Effects of nonsteroidal phospholipase inhibitors and glucocorticoids on endothelium-dependent relaxations of rabbit aorta induced by different agents.

The present study investigates the effect of described nonsteroidal phospholipase inhibitors [mepacrine, papaverine, trifluoperazine (TFP), p-bromophenacyl bromide (pBPB), compound CB 874] and of glucocorticoids on endothelium-dependent and -independent relaxations of rabbit aorta. Endothelium-dependent relaxations were elicited by acetylcholine, Ca2+ ionophore A23187, melittin, and thimerosal. These four agents also stimulated vascular prostacyclin formation. Prostacyclin does not relax rabbit aorta; it was measured as an indicator of phospholipid hydrolysis. All putative nonsteroidal phospholipase inhibitors blocked acetylcholine-induced relaxations. Since papaverine did not inhibit prostacyclin production, it cannot be considered a phospholipase inhibitor in this tissue. Relaxations in response to A23187 were blocked only by pBPB and CB 874, which can interact with phospholipases directly.
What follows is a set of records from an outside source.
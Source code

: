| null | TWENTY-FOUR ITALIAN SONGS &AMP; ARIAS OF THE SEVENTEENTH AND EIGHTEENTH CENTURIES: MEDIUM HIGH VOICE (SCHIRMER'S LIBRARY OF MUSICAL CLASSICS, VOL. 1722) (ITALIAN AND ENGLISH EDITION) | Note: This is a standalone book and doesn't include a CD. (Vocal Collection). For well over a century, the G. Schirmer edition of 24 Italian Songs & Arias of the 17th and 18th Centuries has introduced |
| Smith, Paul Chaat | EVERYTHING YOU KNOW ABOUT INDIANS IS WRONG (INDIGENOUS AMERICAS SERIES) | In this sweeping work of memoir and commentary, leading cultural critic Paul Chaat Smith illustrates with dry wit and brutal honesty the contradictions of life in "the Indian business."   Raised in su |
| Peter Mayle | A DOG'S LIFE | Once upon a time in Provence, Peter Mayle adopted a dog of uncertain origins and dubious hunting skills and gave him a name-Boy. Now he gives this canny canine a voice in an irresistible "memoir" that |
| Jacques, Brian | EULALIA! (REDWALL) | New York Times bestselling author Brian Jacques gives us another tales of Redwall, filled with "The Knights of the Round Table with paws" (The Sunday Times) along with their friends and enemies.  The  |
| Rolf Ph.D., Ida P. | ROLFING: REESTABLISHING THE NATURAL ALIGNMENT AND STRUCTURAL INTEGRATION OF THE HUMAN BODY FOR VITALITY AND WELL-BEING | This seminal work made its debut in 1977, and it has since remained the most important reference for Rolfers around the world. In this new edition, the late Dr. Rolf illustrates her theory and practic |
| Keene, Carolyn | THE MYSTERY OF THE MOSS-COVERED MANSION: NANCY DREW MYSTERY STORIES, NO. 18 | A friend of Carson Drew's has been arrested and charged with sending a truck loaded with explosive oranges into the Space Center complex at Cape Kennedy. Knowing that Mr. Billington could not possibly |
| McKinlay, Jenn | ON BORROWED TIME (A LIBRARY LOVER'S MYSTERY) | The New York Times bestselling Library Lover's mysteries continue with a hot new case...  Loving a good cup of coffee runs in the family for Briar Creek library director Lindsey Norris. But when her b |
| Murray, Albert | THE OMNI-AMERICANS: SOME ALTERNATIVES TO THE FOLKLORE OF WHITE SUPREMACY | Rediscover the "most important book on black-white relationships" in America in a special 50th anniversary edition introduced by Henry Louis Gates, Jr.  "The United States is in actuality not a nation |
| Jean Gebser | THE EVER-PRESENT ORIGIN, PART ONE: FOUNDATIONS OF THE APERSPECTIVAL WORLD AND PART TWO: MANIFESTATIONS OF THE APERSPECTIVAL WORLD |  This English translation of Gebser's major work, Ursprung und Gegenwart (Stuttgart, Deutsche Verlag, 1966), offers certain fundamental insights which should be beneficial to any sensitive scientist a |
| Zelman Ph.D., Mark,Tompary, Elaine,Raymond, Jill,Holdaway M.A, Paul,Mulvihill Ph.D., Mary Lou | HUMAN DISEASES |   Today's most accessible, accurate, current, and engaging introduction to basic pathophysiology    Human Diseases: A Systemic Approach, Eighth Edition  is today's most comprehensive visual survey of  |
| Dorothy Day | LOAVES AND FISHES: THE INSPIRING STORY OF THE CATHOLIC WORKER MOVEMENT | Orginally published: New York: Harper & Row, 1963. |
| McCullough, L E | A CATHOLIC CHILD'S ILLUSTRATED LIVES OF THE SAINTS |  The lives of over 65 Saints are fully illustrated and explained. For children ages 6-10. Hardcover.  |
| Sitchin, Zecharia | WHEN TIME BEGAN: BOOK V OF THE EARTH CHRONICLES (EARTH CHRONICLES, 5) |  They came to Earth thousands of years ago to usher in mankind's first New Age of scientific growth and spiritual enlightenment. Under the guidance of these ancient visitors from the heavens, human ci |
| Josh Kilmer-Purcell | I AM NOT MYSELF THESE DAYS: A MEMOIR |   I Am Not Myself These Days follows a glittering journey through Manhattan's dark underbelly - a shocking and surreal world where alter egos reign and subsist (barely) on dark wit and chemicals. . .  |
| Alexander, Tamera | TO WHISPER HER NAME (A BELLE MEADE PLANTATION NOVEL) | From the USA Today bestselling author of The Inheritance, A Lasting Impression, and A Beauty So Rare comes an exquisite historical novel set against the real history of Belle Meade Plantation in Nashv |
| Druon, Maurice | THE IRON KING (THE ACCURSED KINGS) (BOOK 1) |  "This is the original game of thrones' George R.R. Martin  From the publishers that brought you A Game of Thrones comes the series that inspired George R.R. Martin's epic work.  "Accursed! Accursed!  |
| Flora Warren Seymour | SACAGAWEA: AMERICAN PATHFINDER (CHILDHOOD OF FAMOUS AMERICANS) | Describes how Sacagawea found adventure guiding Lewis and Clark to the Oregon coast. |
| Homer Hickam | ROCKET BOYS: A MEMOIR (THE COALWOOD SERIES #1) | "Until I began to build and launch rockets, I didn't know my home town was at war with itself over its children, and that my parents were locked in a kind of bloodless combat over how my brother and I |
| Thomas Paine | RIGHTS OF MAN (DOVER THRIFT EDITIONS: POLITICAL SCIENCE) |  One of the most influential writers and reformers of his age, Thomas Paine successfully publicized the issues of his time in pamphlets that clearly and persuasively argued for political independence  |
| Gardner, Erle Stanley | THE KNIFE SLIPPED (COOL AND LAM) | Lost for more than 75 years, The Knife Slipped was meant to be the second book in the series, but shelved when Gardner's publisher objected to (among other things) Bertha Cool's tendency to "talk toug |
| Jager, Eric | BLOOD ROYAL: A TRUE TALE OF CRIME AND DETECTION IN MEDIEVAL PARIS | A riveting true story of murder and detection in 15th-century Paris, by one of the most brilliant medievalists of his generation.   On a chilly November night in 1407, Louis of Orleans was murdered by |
Melittin-induced relaxations were suppressed by mepacrine, TFP, pBPB, and CB 874. Relaxations elicited by thimerosal were not affected by mepacrine, but were abolished by the other three inhibitors. All inhibitors were ineffective against endothelium-independent relaxations induced by glyceryl trinitrate. Effective blockade of endothelial relaxations correlated with inhibition of prostacyclin formation. In the presence of glucocorticoids, no inhibition of endothelium-mediated relaxations and no inhibition of prostacyclin formation occurred, indicating unimpaired phospholipase activity. These findings suggest that cleavage of phospholipids may be important in the triggering of the production of endothelium-derived relaxing factor.